Au QG de Marine Le Pen, à Hénin-Beaumont (Pas-de-Calais), le 23 avril. | LAURENCE GEAI POUR "LE MONDE"

Le Front national aime les coups de tonnerre, mais Marine Le Pen n’a pas été en mesure de lui en offrir un. La présidente du parti d’extrême droite s’est qualifiée pour le second tour de l’élection présidentielle, dimanche 23 avril, face à Emmanuel Macron, avec 21,9 % des voix, contre 23,7 % pour le représentant d’En marche !. Mais elle a échoué à arriver en tête de l’élection. Un résultat en demi-teinte pour une candidate qui présentait ces dernières années sa formation comme « le premier parti de France ».

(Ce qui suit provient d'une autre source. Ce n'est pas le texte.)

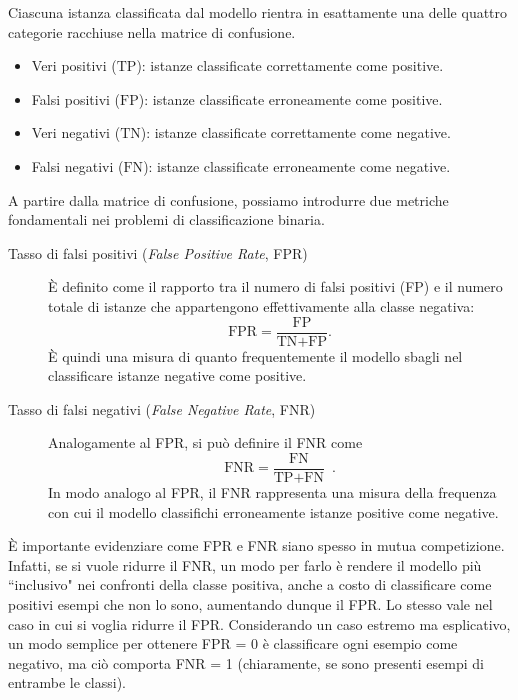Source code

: Ciascuna istanza classificata dal modello rientra in esattamente una delle quattro categorie racchiuse nella matrice di confusione.
\begin{itemize}
    \item Veri positivi ($\text{TP}$): istanze classificate correttamente come positive.
    \item Falsi positivi ($\text{FP}$): istanze classificate erroneamente come positive.
    \item Veri negativi ($\text{TN}$): istanze classificate correttamente come negative.
    \item Falsi negativi ($\text{FN}$): istanze classificate erroneamente come negative.
\end{itemize}

A partire dalla matrice di confusione, possiamo introdurre due metriche fondamentali nei problemi di classificazione binaria.
\begin{description}
    \item[Tasso di falsi positivi (\textit{False Positive Rate}, FPR)] È definito come il rapporto tra il numero di falsi positivi (FP) e il numero totale di istanze che appartengono effettivamente alla classe negativa:
    \begin{equation}
        \text{FPR} = \frac{\text{FP}}{\text{TN}+\text{FP}} .
    \end{equation}
    È quindi una misura di quanto frequentemente il modello sbagli nel classificare istanze negative come positive.
    
    \item[Tasso di falsi negativi (\textit{False Negative Rate}, FNR)] Analogamente al FPR, si può definire il FNR come
    \begin{equation}
        \text{FNR} = \frac{\text{FN}}{\text{TP}+\text{FN}} \enspace.
    \end{equation}
    In modo analogo al FPR, il FNR rappresenta una misura della frequenza con cui il modello classifichi erroneamente istanze positive come negative.
\end{description}
È importante evidenziare come FPR e FNR siano spesso in mutua competizione. 
Infatti, se si vuole ridurre il FNR, un modo per farlo è rendere il modello più ``inclusivo" nei confronti della classe positiva, anche a costo di classificare come positivi esempi che non lo sono, aumentando dunque il FPR. Lo stesso vale nel caso in cui si voglia ridurre il FPR.
Considerando un caso estremo ma esplicativo, un modo semplice per ottenere FPR = 0 è classificare ogni esempio come negativo, ma ciò comporta FNR = 1 (chiaramente, se sono presenti esempi di entrambe le classi).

La qualification de la députée européenne reste une performance pour le FN, habitué aux seconds rôles derrière le Parti socialiste et Les Républicains – deux partis qu’il devance aujourd’hui. Seul Jean-Marie Le Pen, en 2002, avait réussi avant elle à se placer sur la ligne de départ du deuxième tour, face à Jacques Chirac. Mme Le Pen enregistre un score supérieur de près de cinq points à celui réalisé par son père à l’époque (16,86 %).

Elle progresse aussi d’environ quatre points par rapport à son propre résultat de 2012 (17,9 %), quand elle avait fini troisième de l’élection.

« Première étape »

« La première étape qui doit conduire les Français à l’Elysée est franchie », s’est réjouie l’intéressée lors d’une courte allocution prononcée depuis l’espace François-Mitterrand d’Hénin-Beaumont (Pas-de-Calais), où elle organisait sa soirée électorale. Ce résultat marque, selon elle, l’« acte de fierté (…) d’un peuple qui relève la tête ». Dans la salle, les militants et les cadres du FN sautaient en criant : « On est en finale ! »

Mais l’incapacité de Mme Le Pen à arriver en tête, alors que de nombreux sondages lui promettaient un tel résultat depuis près de quatre ans, et que son parti a dominé les élections européennes, départementales et régionales, en 2014 et 2015, complique sa tâche en vue du second tour.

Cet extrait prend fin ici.